#ArkadiuszKrupa opublikował ostatnio kilka rysunków. Z przekonaniem wybieram te, które nie dotyczą „naprawiania prawa”. Nie dość, że większość nie rozumie, o co w tym naprawianiu chodzi i kto jest zły, a kto dobry, to jeszcze wprawiają mnie w niekomfortowy nastrój niezależnie od tego, że to historia, która dzieje się tu i teraz.
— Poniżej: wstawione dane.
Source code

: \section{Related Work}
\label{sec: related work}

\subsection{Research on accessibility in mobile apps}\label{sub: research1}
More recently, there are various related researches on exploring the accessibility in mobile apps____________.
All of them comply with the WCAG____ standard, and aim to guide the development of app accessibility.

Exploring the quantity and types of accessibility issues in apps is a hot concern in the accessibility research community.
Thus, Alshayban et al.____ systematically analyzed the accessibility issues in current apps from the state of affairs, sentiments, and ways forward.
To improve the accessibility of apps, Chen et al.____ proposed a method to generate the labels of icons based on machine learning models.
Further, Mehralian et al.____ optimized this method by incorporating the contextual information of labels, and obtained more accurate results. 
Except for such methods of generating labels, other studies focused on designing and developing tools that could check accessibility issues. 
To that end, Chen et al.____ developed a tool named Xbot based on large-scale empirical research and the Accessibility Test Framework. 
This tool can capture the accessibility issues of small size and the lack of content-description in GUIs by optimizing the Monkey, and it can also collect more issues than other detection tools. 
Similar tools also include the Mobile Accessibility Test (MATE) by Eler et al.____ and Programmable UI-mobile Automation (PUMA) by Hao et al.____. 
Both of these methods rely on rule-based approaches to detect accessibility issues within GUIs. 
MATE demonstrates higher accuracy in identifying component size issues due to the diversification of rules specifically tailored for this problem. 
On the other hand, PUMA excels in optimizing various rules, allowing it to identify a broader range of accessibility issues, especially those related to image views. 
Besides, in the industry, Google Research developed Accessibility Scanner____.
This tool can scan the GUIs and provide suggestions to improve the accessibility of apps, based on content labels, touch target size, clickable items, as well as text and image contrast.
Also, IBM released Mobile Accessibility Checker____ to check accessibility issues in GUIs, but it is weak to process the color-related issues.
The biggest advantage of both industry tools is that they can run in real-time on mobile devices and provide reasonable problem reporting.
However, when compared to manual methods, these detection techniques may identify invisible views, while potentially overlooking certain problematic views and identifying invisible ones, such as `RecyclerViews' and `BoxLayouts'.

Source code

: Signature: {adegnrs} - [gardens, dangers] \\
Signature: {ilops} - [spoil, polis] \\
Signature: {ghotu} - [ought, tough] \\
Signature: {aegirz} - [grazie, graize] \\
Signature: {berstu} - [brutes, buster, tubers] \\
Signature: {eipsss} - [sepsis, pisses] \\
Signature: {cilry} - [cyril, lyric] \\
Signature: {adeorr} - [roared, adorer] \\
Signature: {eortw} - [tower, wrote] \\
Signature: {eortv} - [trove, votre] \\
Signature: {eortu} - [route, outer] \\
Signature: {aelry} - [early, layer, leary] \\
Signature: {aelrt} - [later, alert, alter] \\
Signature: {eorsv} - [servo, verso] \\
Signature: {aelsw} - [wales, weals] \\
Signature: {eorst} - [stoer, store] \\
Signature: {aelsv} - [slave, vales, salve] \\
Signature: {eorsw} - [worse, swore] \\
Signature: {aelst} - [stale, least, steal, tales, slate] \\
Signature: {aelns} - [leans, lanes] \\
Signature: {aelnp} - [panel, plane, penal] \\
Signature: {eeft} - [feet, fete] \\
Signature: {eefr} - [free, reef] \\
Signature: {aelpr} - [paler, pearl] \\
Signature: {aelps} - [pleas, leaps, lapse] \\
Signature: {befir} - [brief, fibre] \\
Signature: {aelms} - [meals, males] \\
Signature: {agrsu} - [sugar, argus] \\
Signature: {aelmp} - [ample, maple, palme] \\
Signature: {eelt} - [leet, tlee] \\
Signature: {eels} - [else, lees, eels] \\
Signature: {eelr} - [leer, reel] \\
Tym razem wybrałam rysunek mówiący o cenie wolności. W zeszłym roku trafiło mi się kilka przypadków, w których orzekano kauję, ale żadna nie była na poziomie wskazanym na rysunku. Może to dobrze dla moich klientów, bo dali radę zgromadzić pieniądze i je wpłacić, by wyjść na wolność, ale jednak zwracam uwagę na to, że robiąc rzeczy na pograniczu prawa należy mieć z tyłu glowy to, że jednym ze skutków, będzie konieczność zgromadzenia sporej kwoty pieniędzy, by cieszyć się wolnością, a nie ciasnotą celi lokalnego aresztu.

Życzę wszystkim w miarę prostych ścieżek życiowych (gdyby były całkiem proste, musiałabym zmienić zawód) i powodzenia w unikaniu sytuacji, które ze słowem kaucja by się kojarzyły. Chyba, że jest to przetarg na roboty publiczne.